Выбрать главу

— Батарейка у меня села. Вот и сигналит. Не понравилось?

— Батарейка? У вас?

— В смысле в телефоне.

— А то я подумал, в сердце, может, стимулятор какой, или в голове. А рассказ, конечно, так. Плесенью как бы отдаёт. Прописка там, лимитчик. И прописки никакой нет давно. Старорежимный рассказец. Не на злобу.

— Замените на регистрацию. Будет как новый.

— Ну разве на регистрацию… Сколько хотите за него?

— Рассказ хороший. Для себя писал. Когда ещё студентом был и писателем. И поэтом, и философом, лет двадцать назад. Так что насчёт плесени вы несколько правы. Двадцать пять тысяч. И рок-музыкантом тоже.

— Знаю, знаю. Были, были. Теперь другие. Да и тогда другие. Ведь вы что были, что не были. Не состоялись. Были где-то между собой. А в массовом масштабе не видны. За двадцать пять не возьму.

— Тогда рублей.

— Тогда возьму. А чего так легко сдались?
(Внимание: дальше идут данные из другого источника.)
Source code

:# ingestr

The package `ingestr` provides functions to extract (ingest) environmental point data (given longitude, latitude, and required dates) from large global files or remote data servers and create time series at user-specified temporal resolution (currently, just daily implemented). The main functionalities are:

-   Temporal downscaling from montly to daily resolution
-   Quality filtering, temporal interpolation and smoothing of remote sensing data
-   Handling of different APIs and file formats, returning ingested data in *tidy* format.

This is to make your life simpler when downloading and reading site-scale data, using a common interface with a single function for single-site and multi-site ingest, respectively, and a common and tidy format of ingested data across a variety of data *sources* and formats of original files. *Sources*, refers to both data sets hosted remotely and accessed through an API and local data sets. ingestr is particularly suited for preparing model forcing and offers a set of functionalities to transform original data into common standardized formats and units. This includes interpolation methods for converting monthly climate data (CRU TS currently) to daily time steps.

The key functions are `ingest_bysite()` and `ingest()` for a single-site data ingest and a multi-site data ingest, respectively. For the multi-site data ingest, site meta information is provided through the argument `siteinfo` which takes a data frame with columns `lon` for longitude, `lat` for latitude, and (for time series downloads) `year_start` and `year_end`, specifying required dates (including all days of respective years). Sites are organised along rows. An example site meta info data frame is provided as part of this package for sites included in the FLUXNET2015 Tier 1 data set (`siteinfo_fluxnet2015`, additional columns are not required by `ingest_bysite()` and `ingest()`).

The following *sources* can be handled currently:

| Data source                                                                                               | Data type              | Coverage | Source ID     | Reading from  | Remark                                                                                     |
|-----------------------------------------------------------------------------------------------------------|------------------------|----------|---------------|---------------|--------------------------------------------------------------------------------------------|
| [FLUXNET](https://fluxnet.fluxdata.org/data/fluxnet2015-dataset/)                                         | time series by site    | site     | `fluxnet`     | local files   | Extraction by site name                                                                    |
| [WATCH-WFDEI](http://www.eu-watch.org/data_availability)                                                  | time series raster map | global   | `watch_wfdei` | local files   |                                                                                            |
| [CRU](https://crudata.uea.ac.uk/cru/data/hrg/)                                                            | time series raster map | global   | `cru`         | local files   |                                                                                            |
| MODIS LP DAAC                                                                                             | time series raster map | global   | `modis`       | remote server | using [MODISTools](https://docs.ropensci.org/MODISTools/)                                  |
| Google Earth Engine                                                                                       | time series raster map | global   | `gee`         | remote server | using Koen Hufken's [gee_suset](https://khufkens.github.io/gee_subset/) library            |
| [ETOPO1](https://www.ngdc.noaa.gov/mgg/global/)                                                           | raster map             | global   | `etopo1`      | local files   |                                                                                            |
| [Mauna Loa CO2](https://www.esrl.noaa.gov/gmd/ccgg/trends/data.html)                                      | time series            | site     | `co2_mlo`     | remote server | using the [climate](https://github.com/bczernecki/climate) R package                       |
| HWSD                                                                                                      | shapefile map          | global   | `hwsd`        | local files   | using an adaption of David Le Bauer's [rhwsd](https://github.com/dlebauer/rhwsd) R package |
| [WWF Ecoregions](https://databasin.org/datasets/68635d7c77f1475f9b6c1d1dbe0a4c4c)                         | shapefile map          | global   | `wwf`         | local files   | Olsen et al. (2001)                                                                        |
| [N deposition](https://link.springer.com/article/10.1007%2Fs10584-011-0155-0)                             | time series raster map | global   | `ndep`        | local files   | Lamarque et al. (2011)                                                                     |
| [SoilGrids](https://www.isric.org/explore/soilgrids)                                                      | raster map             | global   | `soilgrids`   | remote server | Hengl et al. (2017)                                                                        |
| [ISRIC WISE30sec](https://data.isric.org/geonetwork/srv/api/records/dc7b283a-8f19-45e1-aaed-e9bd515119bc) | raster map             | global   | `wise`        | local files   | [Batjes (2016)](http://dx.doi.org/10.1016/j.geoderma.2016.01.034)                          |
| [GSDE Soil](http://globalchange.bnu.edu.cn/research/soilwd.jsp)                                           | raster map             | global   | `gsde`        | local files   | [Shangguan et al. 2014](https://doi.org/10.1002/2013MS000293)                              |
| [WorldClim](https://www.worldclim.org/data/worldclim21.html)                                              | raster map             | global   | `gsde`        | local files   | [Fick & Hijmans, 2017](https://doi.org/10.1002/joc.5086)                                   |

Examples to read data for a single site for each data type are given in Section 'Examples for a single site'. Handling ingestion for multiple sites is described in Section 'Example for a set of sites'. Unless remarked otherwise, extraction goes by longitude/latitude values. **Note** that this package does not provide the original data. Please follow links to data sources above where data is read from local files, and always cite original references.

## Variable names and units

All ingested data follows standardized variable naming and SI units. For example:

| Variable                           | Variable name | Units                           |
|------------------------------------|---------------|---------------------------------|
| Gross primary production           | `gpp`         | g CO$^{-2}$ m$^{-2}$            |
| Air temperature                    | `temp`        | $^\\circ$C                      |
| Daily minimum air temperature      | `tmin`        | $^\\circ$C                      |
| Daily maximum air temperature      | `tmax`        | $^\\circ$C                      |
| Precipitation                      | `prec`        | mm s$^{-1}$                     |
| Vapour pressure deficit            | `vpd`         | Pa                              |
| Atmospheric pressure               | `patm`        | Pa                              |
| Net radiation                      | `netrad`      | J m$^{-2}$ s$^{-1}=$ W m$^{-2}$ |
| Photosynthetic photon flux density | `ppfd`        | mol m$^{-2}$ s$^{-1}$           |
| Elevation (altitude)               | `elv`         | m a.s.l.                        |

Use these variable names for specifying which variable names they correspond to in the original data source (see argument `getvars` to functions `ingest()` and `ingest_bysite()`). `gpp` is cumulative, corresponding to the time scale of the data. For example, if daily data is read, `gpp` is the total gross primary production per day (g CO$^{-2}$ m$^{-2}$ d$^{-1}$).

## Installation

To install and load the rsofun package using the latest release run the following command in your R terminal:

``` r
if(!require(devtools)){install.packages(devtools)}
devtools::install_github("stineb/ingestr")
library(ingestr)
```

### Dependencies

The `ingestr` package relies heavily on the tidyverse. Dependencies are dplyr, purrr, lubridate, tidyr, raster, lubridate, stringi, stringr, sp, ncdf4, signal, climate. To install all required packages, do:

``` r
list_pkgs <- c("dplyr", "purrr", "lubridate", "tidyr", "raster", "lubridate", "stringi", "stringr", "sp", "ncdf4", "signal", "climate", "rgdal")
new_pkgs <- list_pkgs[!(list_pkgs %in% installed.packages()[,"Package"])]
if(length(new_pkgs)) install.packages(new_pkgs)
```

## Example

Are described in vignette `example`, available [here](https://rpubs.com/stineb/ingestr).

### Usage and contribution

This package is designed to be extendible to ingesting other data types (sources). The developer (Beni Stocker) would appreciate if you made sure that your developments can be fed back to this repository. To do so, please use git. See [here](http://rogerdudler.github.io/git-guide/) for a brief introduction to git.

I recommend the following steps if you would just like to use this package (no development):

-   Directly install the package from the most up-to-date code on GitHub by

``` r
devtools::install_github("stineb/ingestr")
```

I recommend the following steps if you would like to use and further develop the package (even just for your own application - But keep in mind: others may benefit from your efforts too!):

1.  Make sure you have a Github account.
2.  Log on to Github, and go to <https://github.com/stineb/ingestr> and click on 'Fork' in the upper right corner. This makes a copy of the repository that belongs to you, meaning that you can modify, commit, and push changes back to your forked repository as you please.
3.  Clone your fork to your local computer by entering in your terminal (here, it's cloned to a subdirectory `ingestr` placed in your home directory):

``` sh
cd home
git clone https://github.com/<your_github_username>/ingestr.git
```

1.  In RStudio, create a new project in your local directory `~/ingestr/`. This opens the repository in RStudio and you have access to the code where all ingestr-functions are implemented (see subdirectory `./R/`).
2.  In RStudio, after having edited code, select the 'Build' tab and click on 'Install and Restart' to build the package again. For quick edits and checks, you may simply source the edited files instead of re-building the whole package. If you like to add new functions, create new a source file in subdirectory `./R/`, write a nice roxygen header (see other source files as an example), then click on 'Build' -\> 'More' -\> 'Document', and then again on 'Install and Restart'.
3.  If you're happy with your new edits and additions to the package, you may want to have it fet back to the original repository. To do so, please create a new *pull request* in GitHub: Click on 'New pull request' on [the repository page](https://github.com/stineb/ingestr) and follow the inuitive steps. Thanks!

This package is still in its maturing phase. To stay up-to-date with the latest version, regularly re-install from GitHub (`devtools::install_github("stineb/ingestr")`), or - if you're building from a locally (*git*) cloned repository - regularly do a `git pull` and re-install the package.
— Товар не ходовой. На любителя. Сами знаете, берут сейчас либо совсем заумное, либо попсу. А таких у меня много. Штук сто. Я их вам до конца года все сплавлю. Вот и посчитайте.

— Почему сплавите?

— Потому что вам понравится. Публиковать сами будете или помочь?

— Печатайте в «Обозрении».

— Выйдет до конца месяца. Рецензии, отклики?

— Сколько?

— От Вайсмана — положительная, от Вайсберга — отрицательная. Футболист поизвестнее скажет в интервью, что читал, оторваться не мог. По тиви политик средней руки отзовётся в позитиве. Ну интернет, само собой. На этой помойке про что угодно много и дёшево. В общем, стандартный пакет. Двадцать пять.

— Надеюсь, долларов.

— Хуже.

— Если в евро, не возьму.

— Подумайте. Вайсман, Вайсберг, футболист. Три миллионщика будут вас хвалить, а вы про какие-то евро.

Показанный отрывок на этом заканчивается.